» Your goal
Restate the opening lines of the material below word for word, stopping after the line that contains "empty shape or".

» Supplied entries

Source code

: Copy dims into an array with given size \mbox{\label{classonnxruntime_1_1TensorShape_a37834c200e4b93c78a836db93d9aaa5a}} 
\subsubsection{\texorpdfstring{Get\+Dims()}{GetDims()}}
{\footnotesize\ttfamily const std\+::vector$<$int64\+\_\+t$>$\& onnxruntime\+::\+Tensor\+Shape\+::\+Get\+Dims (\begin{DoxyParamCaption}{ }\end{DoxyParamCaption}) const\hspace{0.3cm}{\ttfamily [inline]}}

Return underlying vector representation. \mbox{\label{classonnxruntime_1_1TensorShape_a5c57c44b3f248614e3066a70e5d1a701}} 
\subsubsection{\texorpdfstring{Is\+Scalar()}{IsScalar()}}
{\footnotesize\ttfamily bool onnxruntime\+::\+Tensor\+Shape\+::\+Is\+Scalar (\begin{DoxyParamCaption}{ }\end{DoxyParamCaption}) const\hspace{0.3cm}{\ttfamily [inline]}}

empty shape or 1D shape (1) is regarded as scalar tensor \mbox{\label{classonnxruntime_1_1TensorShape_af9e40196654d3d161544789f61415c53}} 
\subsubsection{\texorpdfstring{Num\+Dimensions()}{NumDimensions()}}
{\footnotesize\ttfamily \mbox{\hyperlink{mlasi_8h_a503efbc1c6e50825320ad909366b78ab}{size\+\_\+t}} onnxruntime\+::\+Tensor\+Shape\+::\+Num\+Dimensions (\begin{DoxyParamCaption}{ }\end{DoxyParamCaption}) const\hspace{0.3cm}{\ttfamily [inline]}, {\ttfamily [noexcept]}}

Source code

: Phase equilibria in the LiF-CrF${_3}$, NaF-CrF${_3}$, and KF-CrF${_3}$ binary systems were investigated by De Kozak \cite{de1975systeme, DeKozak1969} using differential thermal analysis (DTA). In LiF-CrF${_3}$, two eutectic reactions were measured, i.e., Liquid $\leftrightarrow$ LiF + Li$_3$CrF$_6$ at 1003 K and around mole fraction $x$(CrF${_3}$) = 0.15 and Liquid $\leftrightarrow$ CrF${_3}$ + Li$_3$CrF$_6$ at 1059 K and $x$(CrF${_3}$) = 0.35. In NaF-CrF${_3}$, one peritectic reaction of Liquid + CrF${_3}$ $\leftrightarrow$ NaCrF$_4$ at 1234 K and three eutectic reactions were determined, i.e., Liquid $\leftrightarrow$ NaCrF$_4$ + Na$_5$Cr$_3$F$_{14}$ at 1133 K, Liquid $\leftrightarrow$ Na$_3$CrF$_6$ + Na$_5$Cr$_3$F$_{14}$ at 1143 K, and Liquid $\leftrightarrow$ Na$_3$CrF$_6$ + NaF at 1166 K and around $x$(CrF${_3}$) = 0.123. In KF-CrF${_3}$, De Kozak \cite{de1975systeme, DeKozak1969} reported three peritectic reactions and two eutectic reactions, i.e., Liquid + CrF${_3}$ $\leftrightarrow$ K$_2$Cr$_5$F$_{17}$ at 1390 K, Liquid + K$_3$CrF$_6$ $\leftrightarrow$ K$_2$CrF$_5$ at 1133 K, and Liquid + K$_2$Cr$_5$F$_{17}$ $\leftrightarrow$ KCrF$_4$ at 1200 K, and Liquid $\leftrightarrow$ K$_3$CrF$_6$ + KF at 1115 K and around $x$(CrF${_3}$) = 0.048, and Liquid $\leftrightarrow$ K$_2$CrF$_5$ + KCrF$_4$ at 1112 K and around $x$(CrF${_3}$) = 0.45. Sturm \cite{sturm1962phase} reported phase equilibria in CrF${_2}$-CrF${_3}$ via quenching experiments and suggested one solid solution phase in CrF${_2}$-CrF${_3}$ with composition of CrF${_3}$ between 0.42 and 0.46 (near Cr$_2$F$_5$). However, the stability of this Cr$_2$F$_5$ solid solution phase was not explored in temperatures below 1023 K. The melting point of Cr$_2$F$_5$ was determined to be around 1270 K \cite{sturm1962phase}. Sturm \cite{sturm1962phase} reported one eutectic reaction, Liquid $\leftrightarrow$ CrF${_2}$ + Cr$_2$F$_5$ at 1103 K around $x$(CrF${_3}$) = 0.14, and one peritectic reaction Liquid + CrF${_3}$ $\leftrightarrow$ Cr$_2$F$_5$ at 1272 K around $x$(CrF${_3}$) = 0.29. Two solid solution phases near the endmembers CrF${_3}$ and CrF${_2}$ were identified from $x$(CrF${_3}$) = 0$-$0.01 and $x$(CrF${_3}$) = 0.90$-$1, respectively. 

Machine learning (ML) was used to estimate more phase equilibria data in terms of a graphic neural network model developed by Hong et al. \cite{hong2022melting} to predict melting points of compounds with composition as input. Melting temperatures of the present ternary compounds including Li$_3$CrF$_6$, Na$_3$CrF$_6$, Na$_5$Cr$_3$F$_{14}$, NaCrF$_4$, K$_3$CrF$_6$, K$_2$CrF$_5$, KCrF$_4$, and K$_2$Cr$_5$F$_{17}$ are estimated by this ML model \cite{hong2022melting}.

» Written response
Source code

: Copy dims into an array with given size \mbox{\label{classonnxruntime_1_1TensorShape_a37834c200e4b93c78a836db93d9aaa5a}} 
\subsubsection{\texorpdfstring{Get\+Dims()}{GetDims()}}
{\footnotesize\ttfamily const std\+::vector$<$int64\+\_\+t$>$\& onnxruntime\+::\+Tensor\+Shape\+::\+Get\+Dims (\begin{DoxyParamCaption}{ }\end{DoxyParamCaption}) const\hspace{0.3cm}{\ttfamily [inline]}}

Return underlying vector representation. \mbox{\label{classonnxruntime_1_1TensorShape_a5c57c44b3f248614e3066a70e5d1a701}} 
\subsubsection{\texorpdfstring{Is\+Scalar()}{IsScalar()}}
{\footnotesize\ttfamily bool onnxruntime\+::\+Tensor\+Shape\+::\+Is\+Scalar (\begin{DoxyParamCaption}{ }\end{DoxyParamCaption}) const\hspace{0.3cm}{\ttfamily [inline]}}

empty shape or 1D shape (1) is regarded as scalar tensor \mbox{\label{classonnxruntime_1_1TensorShape_af9e40196654d3d161544789f61415c53}} 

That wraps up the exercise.